But isn't there generally a "standard" that says "this font on this machine is X mm", or at least some sort of conversion?
So I'd think all you'd really need to do is take the number of rows (not counting the "header and footer" that we all know is on receipts), and multiply it by the size (in MM) of the font.
Couldn't you??
Admin
Ahem, thermal printers.. No toner, see? You will run out of paper tho...
Admin
"[...] and Bert was much more comfortable with the looser specs in Agile projects."
Of course he is, if "agile" means much work for the developers and little work and planning for the Business Analysts, the Business Analysts are much more comfortable with it.
"But it wasn't just silly: it was bug-inducingly silly. On some versions of Windows, this would cause GDI+ to throw up its proverbial hands and emit a "Generic Error", crashing the self-check machine."
Why do they need GDI+ if it's only for self-checking (input validation?)? Seems to be more behind it and that's why the developer needs specs. And just from this code snippet I can't really see the WTF.
Admin
It's like this where I work. It seems like those above us are just flying by the seat of their pants as far as projects go...It would be like if you looked at a map, and said, "We're gonna start here, and end here", and then you just drove around until you got to your destination, instead of following the map.
Admin
I think that's backwards.

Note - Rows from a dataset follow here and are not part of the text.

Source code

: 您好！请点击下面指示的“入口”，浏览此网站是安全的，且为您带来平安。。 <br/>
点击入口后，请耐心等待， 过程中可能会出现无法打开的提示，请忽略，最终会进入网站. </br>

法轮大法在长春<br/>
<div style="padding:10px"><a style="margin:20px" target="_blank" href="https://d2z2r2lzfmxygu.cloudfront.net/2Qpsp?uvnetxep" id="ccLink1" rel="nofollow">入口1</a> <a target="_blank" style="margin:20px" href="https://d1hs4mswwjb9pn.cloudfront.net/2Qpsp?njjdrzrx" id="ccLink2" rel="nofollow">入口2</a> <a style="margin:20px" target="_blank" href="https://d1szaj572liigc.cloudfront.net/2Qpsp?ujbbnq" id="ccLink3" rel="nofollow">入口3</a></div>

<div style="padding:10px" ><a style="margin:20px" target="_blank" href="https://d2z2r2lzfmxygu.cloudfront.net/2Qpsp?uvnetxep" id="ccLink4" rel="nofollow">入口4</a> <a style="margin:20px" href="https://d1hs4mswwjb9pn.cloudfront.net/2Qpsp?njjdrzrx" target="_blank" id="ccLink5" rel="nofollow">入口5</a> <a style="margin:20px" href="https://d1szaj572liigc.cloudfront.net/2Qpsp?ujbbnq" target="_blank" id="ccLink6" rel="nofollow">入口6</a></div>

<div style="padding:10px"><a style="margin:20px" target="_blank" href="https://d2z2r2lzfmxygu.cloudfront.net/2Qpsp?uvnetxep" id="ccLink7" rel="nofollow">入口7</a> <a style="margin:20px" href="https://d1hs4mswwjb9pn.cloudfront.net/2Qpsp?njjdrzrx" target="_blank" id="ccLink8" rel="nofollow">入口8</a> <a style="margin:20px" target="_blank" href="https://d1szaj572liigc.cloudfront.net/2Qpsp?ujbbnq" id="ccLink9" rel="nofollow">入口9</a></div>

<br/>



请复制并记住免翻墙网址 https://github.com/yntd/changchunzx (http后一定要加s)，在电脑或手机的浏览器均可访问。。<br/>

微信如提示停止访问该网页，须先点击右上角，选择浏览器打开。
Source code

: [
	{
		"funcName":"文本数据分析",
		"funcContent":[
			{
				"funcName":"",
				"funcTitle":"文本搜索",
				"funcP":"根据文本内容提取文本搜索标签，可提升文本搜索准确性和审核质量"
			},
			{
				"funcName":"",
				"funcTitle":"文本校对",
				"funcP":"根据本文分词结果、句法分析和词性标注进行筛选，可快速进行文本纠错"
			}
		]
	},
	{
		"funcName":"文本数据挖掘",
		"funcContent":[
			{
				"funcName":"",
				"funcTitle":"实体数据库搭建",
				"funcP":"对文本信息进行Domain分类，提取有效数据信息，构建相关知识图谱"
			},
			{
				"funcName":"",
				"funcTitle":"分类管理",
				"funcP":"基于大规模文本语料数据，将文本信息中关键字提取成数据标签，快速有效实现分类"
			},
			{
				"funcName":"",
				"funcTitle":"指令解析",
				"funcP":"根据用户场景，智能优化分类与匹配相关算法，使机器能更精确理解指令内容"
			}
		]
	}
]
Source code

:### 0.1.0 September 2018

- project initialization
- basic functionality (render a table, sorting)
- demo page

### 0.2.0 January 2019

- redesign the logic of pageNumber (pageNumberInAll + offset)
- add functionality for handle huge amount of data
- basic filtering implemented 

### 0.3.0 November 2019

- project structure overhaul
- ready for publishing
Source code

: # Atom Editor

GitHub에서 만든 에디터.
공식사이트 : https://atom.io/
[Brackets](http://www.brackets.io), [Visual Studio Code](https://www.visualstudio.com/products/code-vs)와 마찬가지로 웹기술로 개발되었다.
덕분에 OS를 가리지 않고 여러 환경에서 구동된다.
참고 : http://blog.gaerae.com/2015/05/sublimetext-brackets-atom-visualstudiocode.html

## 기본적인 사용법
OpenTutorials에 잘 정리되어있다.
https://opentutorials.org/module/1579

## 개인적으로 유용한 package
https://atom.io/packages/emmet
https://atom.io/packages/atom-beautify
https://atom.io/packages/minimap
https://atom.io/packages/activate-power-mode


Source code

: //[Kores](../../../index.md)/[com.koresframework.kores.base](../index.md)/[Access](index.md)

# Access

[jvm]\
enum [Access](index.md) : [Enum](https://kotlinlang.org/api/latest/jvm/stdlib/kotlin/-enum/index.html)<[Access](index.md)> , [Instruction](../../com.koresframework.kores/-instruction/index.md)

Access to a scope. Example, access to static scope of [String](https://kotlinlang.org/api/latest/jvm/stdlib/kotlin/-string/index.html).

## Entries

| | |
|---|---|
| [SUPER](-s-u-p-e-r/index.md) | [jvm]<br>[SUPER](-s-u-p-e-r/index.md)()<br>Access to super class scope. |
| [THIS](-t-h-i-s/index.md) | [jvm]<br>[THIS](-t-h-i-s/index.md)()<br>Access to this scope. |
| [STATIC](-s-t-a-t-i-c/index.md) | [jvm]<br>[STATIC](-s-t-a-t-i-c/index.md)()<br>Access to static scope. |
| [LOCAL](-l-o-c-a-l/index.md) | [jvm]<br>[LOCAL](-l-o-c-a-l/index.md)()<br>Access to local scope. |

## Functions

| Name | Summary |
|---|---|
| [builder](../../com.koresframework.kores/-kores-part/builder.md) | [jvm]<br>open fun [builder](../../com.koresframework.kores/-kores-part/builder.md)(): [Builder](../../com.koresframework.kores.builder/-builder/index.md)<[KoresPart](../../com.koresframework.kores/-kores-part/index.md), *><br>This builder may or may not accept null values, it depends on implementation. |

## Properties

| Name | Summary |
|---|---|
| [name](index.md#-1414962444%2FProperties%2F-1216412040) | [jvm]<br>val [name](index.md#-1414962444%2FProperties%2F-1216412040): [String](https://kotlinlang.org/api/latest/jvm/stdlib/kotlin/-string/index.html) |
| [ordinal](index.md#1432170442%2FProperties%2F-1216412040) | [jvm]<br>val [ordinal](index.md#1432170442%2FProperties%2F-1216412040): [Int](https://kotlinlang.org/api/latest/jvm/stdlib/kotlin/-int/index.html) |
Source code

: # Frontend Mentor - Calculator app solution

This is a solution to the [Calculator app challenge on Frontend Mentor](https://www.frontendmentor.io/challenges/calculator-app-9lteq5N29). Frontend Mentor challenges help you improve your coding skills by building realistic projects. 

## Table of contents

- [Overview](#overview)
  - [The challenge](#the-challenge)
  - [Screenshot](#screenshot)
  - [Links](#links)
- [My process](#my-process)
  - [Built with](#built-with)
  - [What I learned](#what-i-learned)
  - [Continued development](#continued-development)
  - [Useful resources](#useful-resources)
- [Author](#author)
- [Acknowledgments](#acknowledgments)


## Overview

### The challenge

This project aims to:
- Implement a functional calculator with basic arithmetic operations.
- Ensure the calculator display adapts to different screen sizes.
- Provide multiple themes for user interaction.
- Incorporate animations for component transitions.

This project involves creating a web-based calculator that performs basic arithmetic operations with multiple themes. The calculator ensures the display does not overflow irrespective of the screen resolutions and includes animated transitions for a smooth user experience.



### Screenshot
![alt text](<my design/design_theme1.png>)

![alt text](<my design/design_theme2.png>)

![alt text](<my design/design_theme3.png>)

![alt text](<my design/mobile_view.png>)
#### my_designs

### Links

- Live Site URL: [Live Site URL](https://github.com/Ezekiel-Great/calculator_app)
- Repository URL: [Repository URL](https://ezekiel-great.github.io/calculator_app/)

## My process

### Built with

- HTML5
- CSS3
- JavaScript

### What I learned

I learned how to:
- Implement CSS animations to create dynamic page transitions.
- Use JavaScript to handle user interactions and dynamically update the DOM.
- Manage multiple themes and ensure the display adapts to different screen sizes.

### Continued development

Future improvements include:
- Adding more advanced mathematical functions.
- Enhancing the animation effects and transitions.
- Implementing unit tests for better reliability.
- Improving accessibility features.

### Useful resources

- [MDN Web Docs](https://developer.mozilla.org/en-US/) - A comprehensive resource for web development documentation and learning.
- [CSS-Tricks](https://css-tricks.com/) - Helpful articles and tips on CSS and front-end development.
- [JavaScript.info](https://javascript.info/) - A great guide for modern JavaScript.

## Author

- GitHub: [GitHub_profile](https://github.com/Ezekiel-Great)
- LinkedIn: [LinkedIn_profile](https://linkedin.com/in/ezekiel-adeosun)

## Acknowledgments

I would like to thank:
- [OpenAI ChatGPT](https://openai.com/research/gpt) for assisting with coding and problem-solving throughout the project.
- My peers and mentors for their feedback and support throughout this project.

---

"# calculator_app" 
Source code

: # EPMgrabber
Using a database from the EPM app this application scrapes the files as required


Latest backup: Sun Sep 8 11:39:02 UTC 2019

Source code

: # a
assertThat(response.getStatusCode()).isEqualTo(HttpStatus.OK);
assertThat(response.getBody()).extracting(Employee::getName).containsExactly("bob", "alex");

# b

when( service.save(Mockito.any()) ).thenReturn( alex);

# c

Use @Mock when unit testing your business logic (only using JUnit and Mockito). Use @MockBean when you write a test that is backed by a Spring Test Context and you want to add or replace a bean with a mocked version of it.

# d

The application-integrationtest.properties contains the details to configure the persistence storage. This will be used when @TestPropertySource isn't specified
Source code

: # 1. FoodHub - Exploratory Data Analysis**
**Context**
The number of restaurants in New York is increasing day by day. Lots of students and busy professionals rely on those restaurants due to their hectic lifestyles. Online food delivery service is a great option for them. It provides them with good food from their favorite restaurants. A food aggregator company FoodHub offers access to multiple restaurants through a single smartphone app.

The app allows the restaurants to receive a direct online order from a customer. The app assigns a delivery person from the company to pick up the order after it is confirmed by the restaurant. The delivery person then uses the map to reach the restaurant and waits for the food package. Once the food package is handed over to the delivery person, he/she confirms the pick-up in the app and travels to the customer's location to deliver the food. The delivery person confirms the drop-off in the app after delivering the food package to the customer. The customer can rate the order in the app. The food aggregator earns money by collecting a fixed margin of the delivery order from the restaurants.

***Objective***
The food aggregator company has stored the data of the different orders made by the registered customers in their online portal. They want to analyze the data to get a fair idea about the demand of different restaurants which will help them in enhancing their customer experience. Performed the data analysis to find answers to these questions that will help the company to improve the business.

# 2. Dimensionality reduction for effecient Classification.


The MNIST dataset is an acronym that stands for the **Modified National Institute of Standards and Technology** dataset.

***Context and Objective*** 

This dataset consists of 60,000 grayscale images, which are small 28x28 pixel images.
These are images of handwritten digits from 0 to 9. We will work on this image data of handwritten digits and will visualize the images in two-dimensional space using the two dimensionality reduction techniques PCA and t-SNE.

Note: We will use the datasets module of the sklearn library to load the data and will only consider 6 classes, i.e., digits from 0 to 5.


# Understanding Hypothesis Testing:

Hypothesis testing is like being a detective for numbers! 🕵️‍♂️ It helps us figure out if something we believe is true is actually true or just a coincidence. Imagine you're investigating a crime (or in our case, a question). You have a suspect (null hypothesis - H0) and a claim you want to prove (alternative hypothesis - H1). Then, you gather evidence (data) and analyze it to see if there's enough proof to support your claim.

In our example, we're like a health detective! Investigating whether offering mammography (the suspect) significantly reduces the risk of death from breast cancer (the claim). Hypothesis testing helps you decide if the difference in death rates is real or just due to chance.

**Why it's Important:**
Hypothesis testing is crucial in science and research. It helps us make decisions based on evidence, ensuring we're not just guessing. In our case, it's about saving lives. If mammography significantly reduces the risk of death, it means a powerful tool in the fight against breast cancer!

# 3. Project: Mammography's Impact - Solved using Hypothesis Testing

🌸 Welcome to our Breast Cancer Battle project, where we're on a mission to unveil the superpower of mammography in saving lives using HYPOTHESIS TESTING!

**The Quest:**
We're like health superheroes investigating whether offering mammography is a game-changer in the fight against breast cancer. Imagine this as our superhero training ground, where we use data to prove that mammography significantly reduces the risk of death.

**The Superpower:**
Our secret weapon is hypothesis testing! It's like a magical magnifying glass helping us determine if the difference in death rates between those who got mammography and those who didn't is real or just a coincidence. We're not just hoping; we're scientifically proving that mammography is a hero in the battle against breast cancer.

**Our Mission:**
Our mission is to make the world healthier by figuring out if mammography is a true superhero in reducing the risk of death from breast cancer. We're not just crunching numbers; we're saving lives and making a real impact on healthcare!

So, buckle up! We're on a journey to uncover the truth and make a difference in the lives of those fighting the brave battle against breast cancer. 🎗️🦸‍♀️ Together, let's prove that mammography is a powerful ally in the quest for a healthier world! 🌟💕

Why would you set the paper size to the size of the document rather than set the paper size to the actual size of the paper? The code looks like C#, so you could just open a PageSetupDialog and let the user deal with it - since he knows what size paper he has in the printer.
Admin
I think it's because you really won't know how long the paper will be once printed. You'll know the width of the paper, but the length could vary based on the number of purchased items, and what's included on the receipt. In other words, a receipt with 2 items on it may have a significantly shorter paper length than a receipt with 50 items on it.
Admin
At the end.
Admin
Either set the page size to the size of a line with no margins or set the page size after rendering the content.
Admin
The article did state that this was for a supermarket self-checkout. The paper size is fixed by the length of roll they can put in the machine, and users aren't going to have a clue what the size is (and that's true for both the end-users or the checkout supervisor).
Admin
Yea, I missed that the first time.
Admin
Bert: Dear Ernie, it's an interesting question and I will let you do the study for the best accurate answer. Go buy 20 rolls of thermal paper for the specified printer. Then, in your office, on your table, unroll them and measure each of them. Well, in fact, to be sure, buy 5 packs of 20, if possible from each different manufacturers for that roll: we never sure which one is to be used by the customer, so better safe than sorry.
Admin
FTFY. HTH.
Admin
Step 1: Write report: "How to get to Mars".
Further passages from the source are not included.